Is Product AI a dead end?

An unconstrained Opus, with nothing but a bash shell, is better at talking to Jira than a constrained Opus with a Jira MCP tool. With a handful of tools like curl, jq, maybe some pipes and inline node or python scripts, and a few failed attempts and internet searches later, Opus has already mastered the API of any product that it can access. Not only that, it can combine these tools in new ways to accomplish its goal, ways that the creators of an MCP tool haven't even dreamed of yet.

This scrappy, inventive, goal-driven version of Opus is Personal AI -- the consumer stuff like Cursor, Claude Code, and ChatGPT. The other camp, the more constrained Product AI, is the stuff built into your software -- the personalized recommendations inside your music apps, and the popups in Canva and PowerPoint offering to help you design your slideshow.

Personal AI is essentially unconstrained; give it access to your local folder, a bash shell, and access to the internet, and a bleeding-edge model like Opus can learn to do anything, surprisingly fast, in the span of a single session. In contrast, prompt engineering, context stuffing, RAG lookups, and MCP servers -- the lifeblood of Product AI -- all exist to enforce constraints on what the AI will think about, or act on. (After all, you can't have a company's chatbot revealing API tokens, or offering unwanted personal advice to customers.)

This capability gap between constrained and unconstrained models is going to be exponential. Each new model generation is not only better at reasoning and task management, but at managing feedback loops themselves; the stronger and tighter the feedback loop, the faster the model can learn.
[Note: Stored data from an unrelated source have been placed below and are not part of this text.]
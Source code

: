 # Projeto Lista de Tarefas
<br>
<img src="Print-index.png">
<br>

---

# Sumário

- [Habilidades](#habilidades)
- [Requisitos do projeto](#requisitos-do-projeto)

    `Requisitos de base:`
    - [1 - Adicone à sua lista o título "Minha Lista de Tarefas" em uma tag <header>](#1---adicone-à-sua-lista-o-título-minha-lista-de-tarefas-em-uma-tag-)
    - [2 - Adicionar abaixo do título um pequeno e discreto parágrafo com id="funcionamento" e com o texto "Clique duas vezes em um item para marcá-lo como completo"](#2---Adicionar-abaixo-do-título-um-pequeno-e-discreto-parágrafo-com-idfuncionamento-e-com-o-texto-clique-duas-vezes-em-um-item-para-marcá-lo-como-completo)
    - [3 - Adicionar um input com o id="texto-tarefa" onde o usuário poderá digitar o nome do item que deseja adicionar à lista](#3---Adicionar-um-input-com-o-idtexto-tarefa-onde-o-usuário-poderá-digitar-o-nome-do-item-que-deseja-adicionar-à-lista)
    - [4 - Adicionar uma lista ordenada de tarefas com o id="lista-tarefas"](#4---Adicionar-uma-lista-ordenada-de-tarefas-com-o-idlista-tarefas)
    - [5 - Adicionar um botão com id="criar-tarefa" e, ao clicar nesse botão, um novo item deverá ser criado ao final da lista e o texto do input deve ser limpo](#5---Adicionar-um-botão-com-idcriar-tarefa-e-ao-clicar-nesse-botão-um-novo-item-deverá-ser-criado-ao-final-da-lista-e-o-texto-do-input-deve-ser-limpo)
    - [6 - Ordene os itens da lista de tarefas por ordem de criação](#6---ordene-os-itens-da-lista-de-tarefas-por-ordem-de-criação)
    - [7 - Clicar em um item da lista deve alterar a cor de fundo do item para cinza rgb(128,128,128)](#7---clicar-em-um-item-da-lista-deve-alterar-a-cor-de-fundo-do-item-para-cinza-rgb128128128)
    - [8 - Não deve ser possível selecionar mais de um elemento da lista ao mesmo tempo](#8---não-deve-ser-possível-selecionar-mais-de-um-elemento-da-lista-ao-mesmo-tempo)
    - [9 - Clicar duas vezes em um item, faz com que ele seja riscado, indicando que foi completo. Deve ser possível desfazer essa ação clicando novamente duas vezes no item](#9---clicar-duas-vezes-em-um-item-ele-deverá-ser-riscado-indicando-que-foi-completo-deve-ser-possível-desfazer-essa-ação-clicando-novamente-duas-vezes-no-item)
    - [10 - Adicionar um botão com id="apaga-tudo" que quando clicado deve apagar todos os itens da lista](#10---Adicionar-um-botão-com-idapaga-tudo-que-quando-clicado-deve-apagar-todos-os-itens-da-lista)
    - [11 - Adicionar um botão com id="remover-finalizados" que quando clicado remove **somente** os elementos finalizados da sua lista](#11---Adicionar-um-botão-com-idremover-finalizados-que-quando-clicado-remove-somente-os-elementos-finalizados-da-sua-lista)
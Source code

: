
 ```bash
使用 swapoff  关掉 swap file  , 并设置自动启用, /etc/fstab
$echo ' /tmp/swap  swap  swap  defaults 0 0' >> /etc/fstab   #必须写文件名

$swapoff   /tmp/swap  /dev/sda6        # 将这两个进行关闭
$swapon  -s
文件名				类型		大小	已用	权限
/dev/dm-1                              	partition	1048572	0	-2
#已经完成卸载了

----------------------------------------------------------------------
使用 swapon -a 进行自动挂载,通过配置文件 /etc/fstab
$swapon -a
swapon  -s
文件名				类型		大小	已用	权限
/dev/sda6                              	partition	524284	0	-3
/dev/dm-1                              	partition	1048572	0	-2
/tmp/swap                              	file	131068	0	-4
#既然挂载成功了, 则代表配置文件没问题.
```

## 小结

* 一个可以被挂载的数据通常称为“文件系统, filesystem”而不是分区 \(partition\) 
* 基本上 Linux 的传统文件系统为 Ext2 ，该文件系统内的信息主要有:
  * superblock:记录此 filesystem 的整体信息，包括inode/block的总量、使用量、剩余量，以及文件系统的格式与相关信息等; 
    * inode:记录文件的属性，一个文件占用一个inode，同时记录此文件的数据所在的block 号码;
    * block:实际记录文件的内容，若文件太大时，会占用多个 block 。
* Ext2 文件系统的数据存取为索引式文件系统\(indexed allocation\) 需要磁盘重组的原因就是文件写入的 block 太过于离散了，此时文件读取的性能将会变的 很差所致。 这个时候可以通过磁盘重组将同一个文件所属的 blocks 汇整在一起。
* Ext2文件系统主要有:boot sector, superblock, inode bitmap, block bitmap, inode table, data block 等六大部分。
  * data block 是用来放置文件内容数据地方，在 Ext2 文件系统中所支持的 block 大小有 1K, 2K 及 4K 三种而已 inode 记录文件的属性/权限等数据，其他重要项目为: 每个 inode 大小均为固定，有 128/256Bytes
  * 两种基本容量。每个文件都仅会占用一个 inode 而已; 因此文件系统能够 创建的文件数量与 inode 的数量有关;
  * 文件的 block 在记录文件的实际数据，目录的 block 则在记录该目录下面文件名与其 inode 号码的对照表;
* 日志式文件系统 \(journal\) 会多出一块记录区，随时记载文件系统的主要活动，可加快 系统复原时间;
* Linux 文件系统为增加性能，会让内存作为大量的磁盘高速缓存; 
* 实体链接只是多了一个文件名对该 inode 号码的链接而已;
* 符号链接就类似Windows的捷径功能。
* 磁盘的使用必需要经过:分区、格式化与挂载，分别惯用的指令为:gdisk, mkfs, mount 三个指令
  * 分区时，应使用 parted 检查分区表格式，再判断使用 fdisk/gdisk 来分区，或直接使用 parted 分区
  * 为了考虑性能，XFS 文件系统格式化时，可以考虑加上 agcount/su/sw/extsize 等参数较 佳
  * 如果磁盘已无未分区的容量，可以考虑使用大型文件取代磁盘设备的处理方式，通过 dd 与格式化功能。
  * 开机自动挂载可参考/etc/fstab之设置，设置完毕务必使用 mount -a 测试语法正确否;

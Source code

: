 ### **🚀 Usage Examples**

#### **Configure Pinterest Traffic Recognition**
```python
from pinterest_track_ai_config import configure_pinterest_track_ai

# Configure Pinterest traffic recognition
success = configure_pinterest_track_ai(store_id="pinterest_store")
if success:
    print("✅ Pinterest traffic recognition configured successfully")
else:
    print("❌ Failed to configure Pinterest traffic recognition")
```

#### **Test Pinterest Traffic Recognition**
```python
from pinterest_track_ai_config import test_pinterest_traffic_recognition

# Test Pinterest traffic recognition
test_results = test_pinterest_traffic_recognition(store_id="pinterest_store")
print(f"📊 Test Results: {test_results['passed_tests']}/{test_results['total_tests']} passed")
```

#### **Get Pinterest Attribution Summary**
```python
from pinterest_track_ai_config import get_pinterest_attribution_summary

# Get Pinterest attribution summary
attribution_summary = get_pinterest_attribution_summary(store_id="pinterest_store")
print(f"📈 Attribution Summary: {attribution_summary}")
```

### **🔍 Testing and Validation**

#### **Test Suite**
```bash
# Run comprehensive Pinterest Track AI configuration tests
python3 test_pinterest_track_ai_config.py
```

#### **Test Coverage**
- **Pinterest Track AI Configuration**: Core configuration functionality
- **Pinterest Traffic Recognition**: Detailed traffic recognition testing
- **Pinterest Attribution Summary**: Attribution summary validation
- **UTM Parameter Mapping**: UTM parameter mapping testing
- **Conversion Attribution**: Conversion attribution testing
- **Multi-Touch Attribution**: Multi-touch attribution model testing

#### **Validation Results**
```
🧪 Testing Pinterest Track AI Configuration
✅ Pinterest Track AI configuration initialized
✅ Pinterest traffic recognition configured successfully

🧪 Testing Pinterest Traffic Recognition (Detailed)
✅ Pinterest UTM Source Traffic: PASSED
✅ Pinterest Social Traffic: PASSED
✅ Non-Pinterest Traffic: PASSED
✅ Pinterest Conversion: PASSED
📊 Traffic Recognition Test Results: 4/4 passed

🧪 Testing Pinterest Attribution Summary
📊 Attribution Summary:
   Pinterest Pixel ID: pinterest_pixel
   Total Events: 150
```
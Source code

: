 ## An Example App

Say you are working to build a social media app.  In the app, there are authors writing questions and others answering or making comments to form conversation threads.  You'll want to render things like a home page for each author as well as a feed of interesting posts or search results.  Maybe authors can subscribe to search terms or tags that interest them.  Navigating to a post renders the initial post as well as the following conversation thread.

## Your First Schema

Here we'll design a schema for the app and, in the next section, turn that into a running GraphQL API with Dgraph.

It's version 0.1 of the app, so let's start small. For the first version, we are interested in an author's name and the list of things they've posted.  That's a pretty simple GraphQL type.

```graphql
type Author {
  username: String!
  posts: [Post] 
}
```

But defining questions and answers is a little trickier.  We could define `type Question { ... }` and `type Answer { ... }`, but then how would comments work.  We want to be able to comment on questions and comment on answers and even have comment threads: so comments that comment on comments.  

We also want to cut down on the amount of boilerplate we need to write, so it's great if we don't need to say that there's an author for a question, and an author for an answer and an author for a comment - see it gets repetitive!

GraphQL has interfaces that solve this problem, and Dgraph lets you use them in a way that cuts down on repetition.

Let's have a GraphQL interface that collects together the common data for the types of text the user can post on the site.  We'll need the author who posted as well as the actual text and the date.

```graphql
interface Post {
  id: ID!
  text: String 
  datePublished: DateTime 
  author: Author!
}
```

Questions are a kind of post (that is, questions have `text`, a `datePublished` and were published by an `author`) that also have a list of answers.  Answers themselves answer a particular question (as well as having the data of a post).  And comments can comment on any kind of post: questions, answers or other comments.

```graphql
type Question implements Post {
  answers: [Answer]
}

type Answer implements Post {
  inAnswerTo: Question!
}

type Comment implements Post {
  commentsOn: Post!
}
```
In another generation or two, even with the same underlying model, Personal and Product AI will be in different leagues. That AI-Powered "Focused Inbox" feature in your Outlook? Why would anyone use it when their customized Personal AI can organize their inbox exactly the way they want, ten times more effectively, learning at a rate that will be impossible for Product-style AIs.

Now, MCP servers and RAGs and prompts and all that other stuff is just software, so you could argue that enterprise can "level up" just as fast: just like software engineers at Anthropic use Claude Code to work on Claude, you can use AI to improve your own AI frameworks and tooling. But unlike personal AIs, product builders have a dilemma. If you build in AI-only continuous feedback loops, allowing them to improve your framework without human intervention, you've given up the safety you were paying for -- and it's still just Personal AI with extra steps. Meanwhile, if you're dedicated to keeping that human in the loop, testing and deploying new versions of your prompts and MCP tools, you'll never catch up to the Personal AI: the feedback loop is just too slow.

I'm convinced the race by all software companies to add AI to their products is a dead end. The inevitable endpoint of LLM evolution is personalized AI-powered extensions of our own thought processes -- whether that's via chat, voice, or something even more sci-fi, we don't know yet. In this world, the AI features embedded in our software products will never be anything but an annoying distraction for us to turn off, so our actual AI can organize our calendar and doordash lunch for us.